___ Provided records
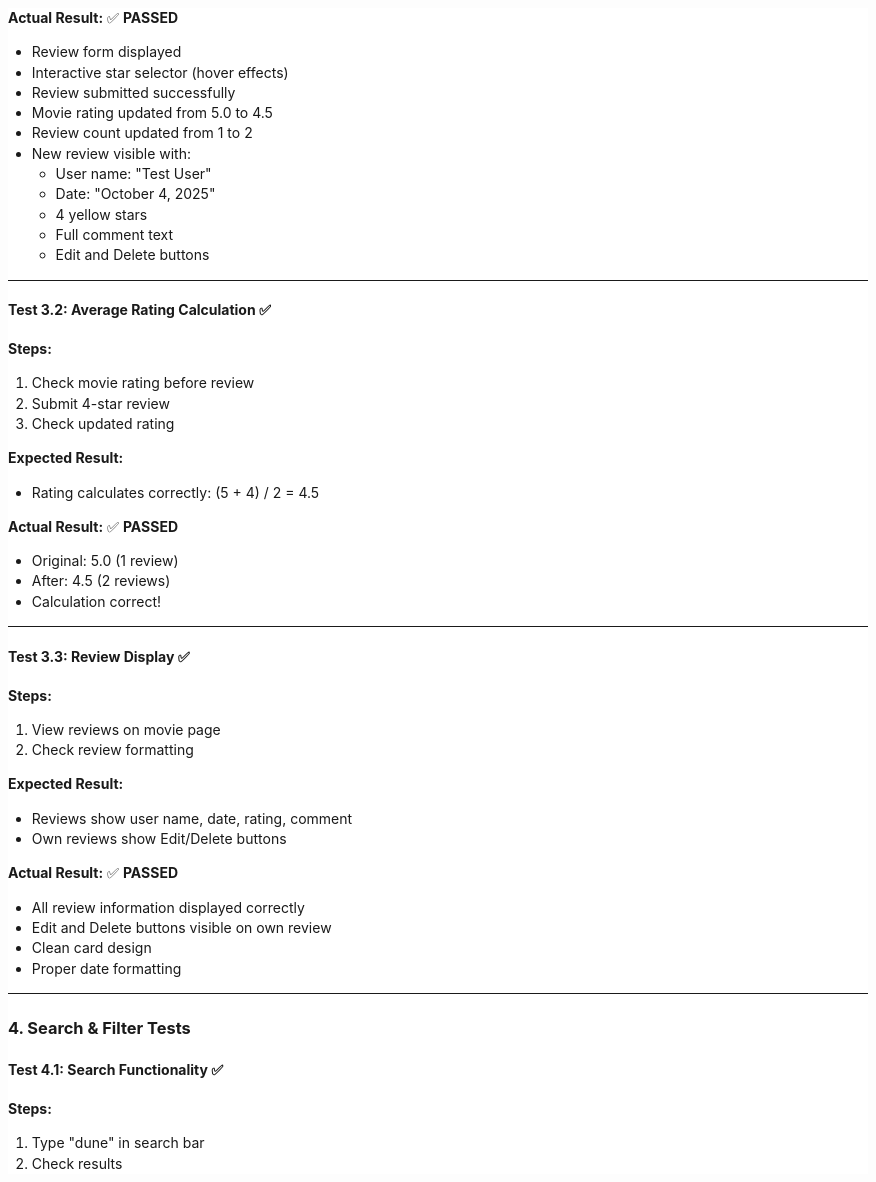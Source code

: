 **Actual Result:** ✅ **PASSED**
- Review form displayed
- Interactive star selector (hover effects)
- Review submitted successfully
- Movie rating updated from 5.0 to 4.5
- Review count updated from 1 to 2
- New review visible with:
  - User name: "Test User"
  - Date: "October 4, 2025"
  - 4 yellow stars
  - Full comment text
  - Edit and Delete buttons

---

#### Test 3.2: Average Rating Calculation ✅
**Steps:**
1. Check movie rating before review
2. Submit 4-star review
3. Check updated rating

**Expected Result:**
- Rating calculates correctly: (5 + 4) / 2 = 4.5

**Actual Result:** ✅ **PASSED**
- Original: 5.0 (1 review)
- After: 4.5 (2 reviews)
- Calculation correct!

---

#### Test 3.3: Review Display ✅
**Steps:**
1. View reviews on movie page
2. Check review formatting

**Expected Result:**
- Reviews show user name, date, rating, comment
- Own reviews show Edit/Delete buttons

**Actual Result:** ✅ **PASSED**
- All review information displayed correctly
- Edit and Delete buttons visible on own review
- Clean card design
- Proper date formatting

---

### 4. Search & Filter Tests

#### Test 4.1: Search Functionality ✅
**Steps:**
1. Type "dune" in search bar
2. Check results
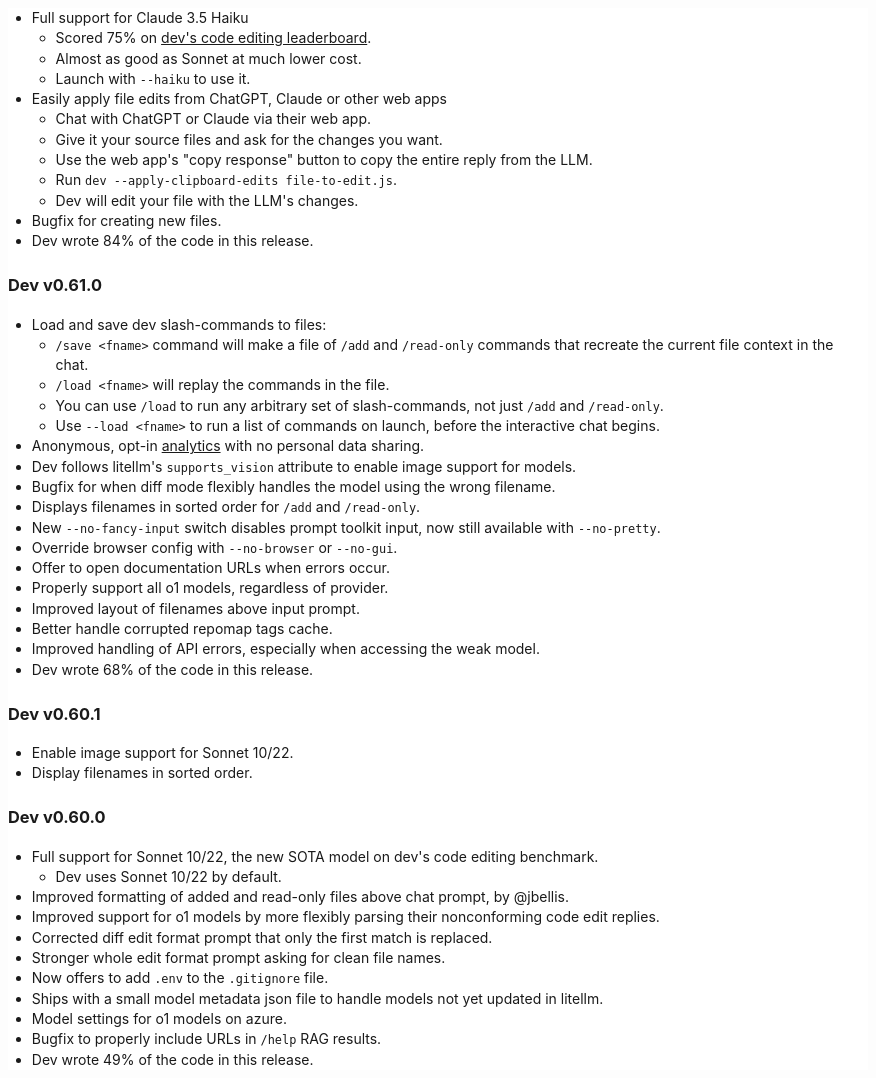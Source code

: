 - Full support for Claude 3.5 Haiku
  - Scored 75% on [dev's code editing leaderboard](https://dev.chat/docs/leaderboards/).
  - Almost as good as Sonnet at much lower cost.
  - Launch with `--haiku` to use it.
- Easily apply file edits from ChatGPT, Claude or other web apps
  - Chat with ChatGPT or Claude via their web app. 
  - Give it your source files and ask for the changes you want.
  - Use the web app's "copy response" button to copy the entire reply from the LLM.
  - Run `dev --apply-clipboard-edits file-to-edit.js`.
  - Dev will edit your file with the LLM's changes.
- Bugfix for creating new files.
- Dev wrote 84% of the code in this release.  

### Dev v0.61.0

- Load and save dev slash-commands to files:
  - `/save <fname>` command will make a file of `/add` and `/read-only` commands that recreate the current file context in the chat.
  - `/load <fname>` will replay the commands in the file.
  - You can use `/load` to run any arbitrary set of slash-commands, not just `/add` and `/read-only`.
  - Use `--load <fname>` to run a list of commands on launch, before the interactive chat begins.
- Anonymous, opt-in [analytics](https://dev.chat/docs/more/analytics.html) with no personal data sharing.
- Dev follows litellm's `supports_vision` attribute to enable image support for models.
- Bugfix for when diff mode flexibly handles the model using the wrong filename.
- Displays filenames in sorted order for `/add` and `/read-only`.
- New `--no-fancy-input` switch disables prompt toolkit input, now still available with `--no-pretty`.
- Override browser config with `--no-browser` or `--no-gui`.
- Offer to open documentation URLs when errors occur.
- Properly support all o1 models, regardless of provider.
- Improved layout of filenames above input prompt.
- Better handle corrupted repomap tags cache.
- Improved handling of API errors, especially when accessing the weak model.
- Dev wrote 68% of the code in this release.

### Dev v0.60.1

- Enable image support for Sonnet 10/22.
- Display filenames in sorted order.

### Dev v0.60.0

- Full support for Sonnet 10/22, the new SOTA model on dev's code editing benchmark.
  - Dev uses Sonnet 10/22 by default.
- Improved formatting of added and read-only files above chat prompt, by @jbellis.
- Improved support for o1 models by more flexibly parsing their nonconforming code edit replies.
- Corrected diff edit format prompt that only the first match is replaced.
- Stronger whole edit format prompt asking for clean file names.
- Now offers to add `.env` to the `.gitignore` file.
- Ships with a small model metadata json file to handle models not yet updated in litellm.
- Model settings for o1 models on azure.
- Bugfix to properly include URLs in `/help` RAG results.
- Dev wrote 49% of the code in this release.
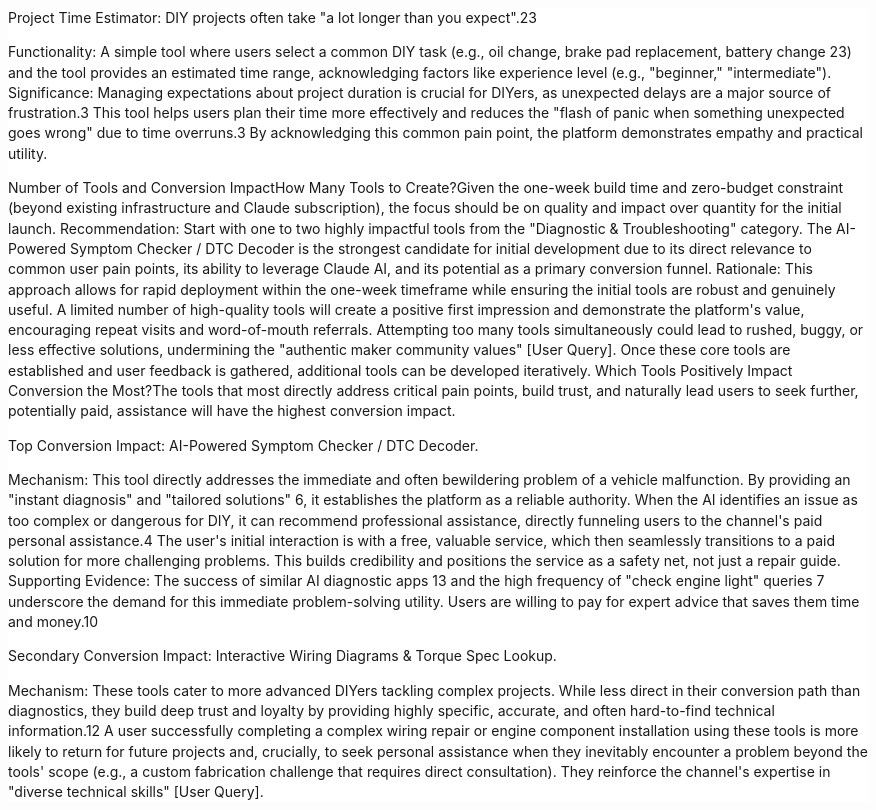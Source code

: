 

Project Time Estimator: DIY projects often take "a lot longer than you expect".23

Functionality: A simple tool where users select a common DIY task (e.g., oil change, brake pad replacement, battery change 23) and the tool provides an estimated time range, acknowledging factors like experience level (e.g., "beginner," "intermediate").
Significance: Managing expectations about project duration is crucial for DIYers, as unexpected delays are a major source of frustration.3 This tool helps users plan their time more effectively and reduces the "flash of panic when something unexpected goes wrong" due to time overruns.3 By acknowledging this common pain point, the platform demonstrates empathy and practical utility.


Number of Tools and Conversion ImpactHow Many Tools to Create?Given the one-week build time and zero-budget constraint (beyond existing infrastructure and Claude subscription), the focus should be on quality and impact over quantity for the initial launch.
Recommendation: Start with one to two highly impactful tools from the "Diagnostic & Troubleshooting" category. The AI-Powered Symptom Checker / DTC Decoder is the strongest candidate for initial development due to its direct relevance to common user pain points, its ability to leverage Claude AI, and its potential as a primary conversion funnel.
Rationale: This approach allows for rapid deployment within the one-week timeframe while ensuring the initial tools are robust and genuinely useful. A limited number of high-quality tools will create a positive first impression and demonstrate the platform's value, encouraging repeat visits and word-of-mouth referrals. Attempting too many tools simultaneously could lead to rushed, buggy, or less effective solutions, undermining the "authentic maker community values" [User Query]. Once these core tools are established and user feedback is gathered, additional tools can be developed iteratively.
Which Tools Positively Impact Conversion the Most?The tools that most directly address critical pain points, build trust, and naturally lead users to seek further, potentially paid, assistance will have the highest conversion impact.

Top Conversion Impact: AI-Powered Symptom Checker / DTC Decoder.

Mechanism: This tool directly addresses the immediate and often bewildering problem of a vehicle malfunction. By providing an "instant diagnosis" and "tailored solutions" 6, it establishes the platform as a reliable authority. When the AI identifies an issue as too complex or dangerous for DIY, it can recommend professional assistance, directly funneling users to the channel's paid personal assistance.4 The user's initial interaction is with a free, valuable service, which then seamlessly transitions to a paid solution for more challenging problems. This builds credibility and positions the service as a safety net, not just a repair guide.
Supporting Evidence: The success of similar AI diagnostic apps 13 and the high frequency of "check engine light" queries 7 underscore the demand for this immediate problem-solving utility. Users are willing to pay for expert advice that saves them time and money.10



Secondary Conversion Impact: Interactive Wiring Diagrams & Torque Spec Lookup.

Mechanism: These tools cater to more advanced DIYers tackling complex projects. While less direct in their conversion path than diagnostics, they build deep trust and loyalty by providing highly specific, accurate, and often hard-to-find technical information.12 A user successfully completing a complex wiring repair or engine component installation using these tools is more likely to return for future projects and, crucially, to seek personal assistance when they inevitably encounter a problem beyond the tools' scope (e.g., a custom fabrication challenge that requires direct consultation). They reinforce the channel's expertise in "diverse technical skills" [User Query].
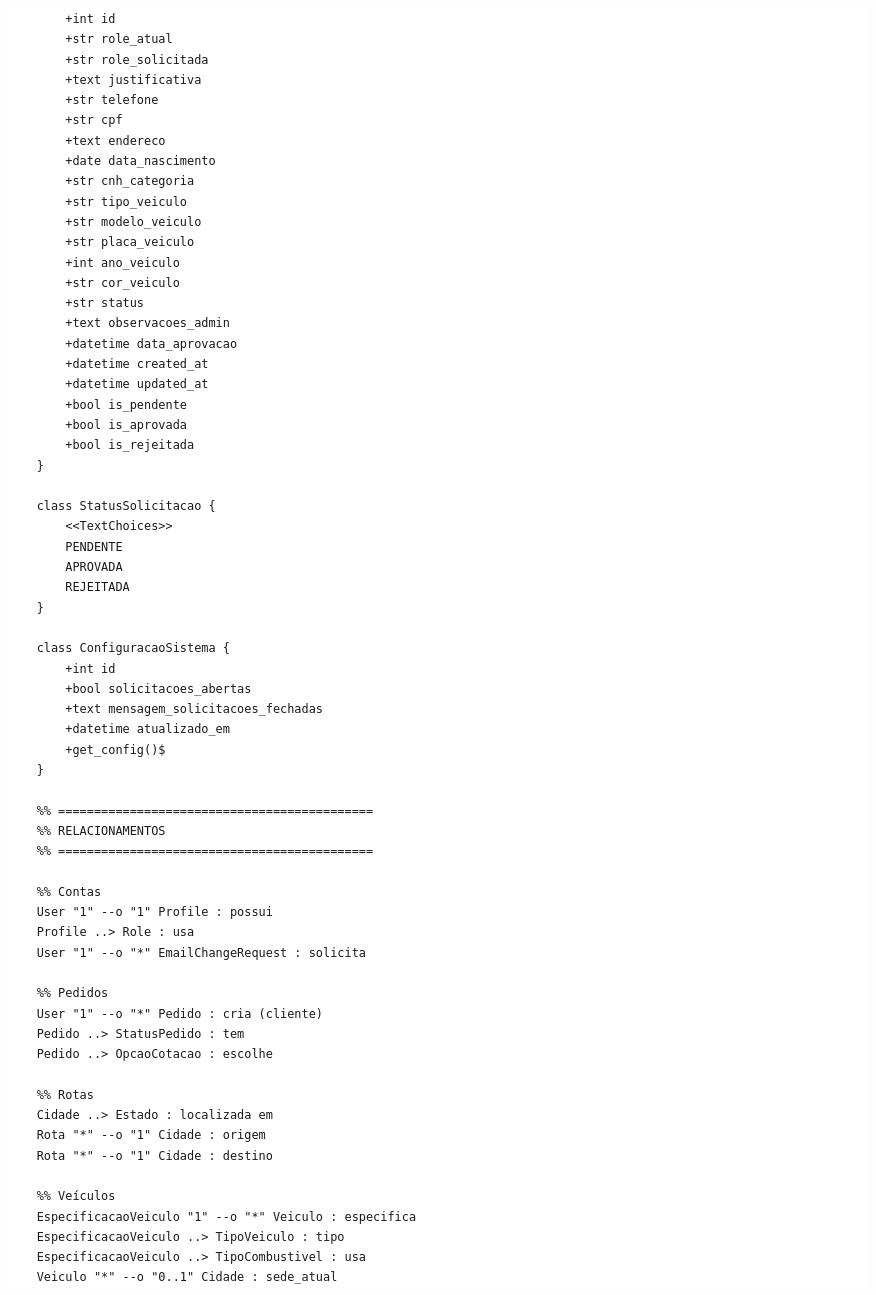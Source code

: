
 ```mermaid
        +int id
        +str role_atual
        +str role_solicitada
        +text justificativa
        +str telefone
        +str cpf
        +text endereco
        +date data_nascimento
        +str cnh_categoria
        +str tipo_veiculo
        +str modelo_veiculo
        +str placa_veiculo
        +int ano_veiculo
        +str cor_veiculo
        +str status
        +text observacoes_admin
        +datetime data_aprovacao
        +datetime created_at
        +datetime updated_at
        +bool is_pendente
        +bool is_aprovada
        +bool is_rejeitada
    }
    
    class StatusSolicitacao {
        <<TextChoices>>
        PENDENTE
        APROVADA
        REJEITADA
    }
    
    class ConfiguracaoSistema {
        +int id
        +bool solicitacoes_abertas
        +text mensagem_solicitacoes_fechadas
        +datetime atualizado_em
        +get_config()$
    }
    
    %% ============================================
    %% RELACIONAMENTOS
    %% ============================================
    
    %% Contas
    User "1" --o "1" Profile : possui
    Profile ..> Role : usa
    User "1" --o "*" EmailChangeRequest : solicita
    
    %% Pedidos
    User "1" --o "*" Pedido : cria (cliente)
    Pedido ..> StatusPedido : tem
    Pedido ..> OpcaoCotacao : escolhe
    
    %% Rotas
    Cidade ..> Estado : localizada em
    Rota "*" --o "1" Cidade : origem
    Rota "*" --o "1" Cidade : destino
    
    %% Veículos
    EspecificacaoVeiculo "1" --o "*" Veiculo : especifica
    EspecificacaoVeiculo ..> TipoVeiculo : tipo
    EspecificacaoVeiculo ..> TipoCombustivel : usa
    Veiculo "*" --o "0..1" Cidade : sede_atual
```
______
What you are asked to do: Output exactly the lines of the listing above that start with the one holding "- Clean card design" and go on through the one holding "- Anonymous, opt-in"; leave the pictures out.

Result for this task:
- Clean card design
- Proper date formatting

---

### 4. Search & Filter Tests

#### Test 4.1: Search Functionality ✅
**Steps:**
1. Type "dune" in search bar
2. Check results
Source code

: - Full support for Claude 3.5 Haiku
  - Scored 75% on [dev's code editing leaderboard](https://dev.chat/docs/leaderboards/).
  - Almost as good as Sonnet at much lower cost.
  - Launch with `--haiku` to use it.
- Easily apply file edits from ChatGPT, Claude or other web apps
  - Chat with ChatGPT or Claude via their web app. 
  - Give it your source files and ask for the changes you want.
  - Use the web app's "copy response" button to copy the entire reply from the LLM.
  - Run `dev --apply-clipboard-edits file-to-edit.js`.
  - Dev will edit your file with the LLM's changes.
- Bugfix for creating new files.
- Dev wrote 84% of the code in this release.  

### Dev v0.61.0

- Load and save dev slash-commands to files:
  - `/save <fname>` command will make a file of `/add` and `/read-only` commands that recreate the current file context in the chat.
  - `/load <fname>` will replay the commands in the file.
  - You can use `/load` to run any arbitrary set of slash-commands, not just `/add` and `/read-only`.
  - Use `--load <fname>` to run a list of commands on launch, before the interactive chat begins.
- Anonymous, opt-in [analytics](https://dev.chat/docs/more/analytics.html) with no personal data sharing.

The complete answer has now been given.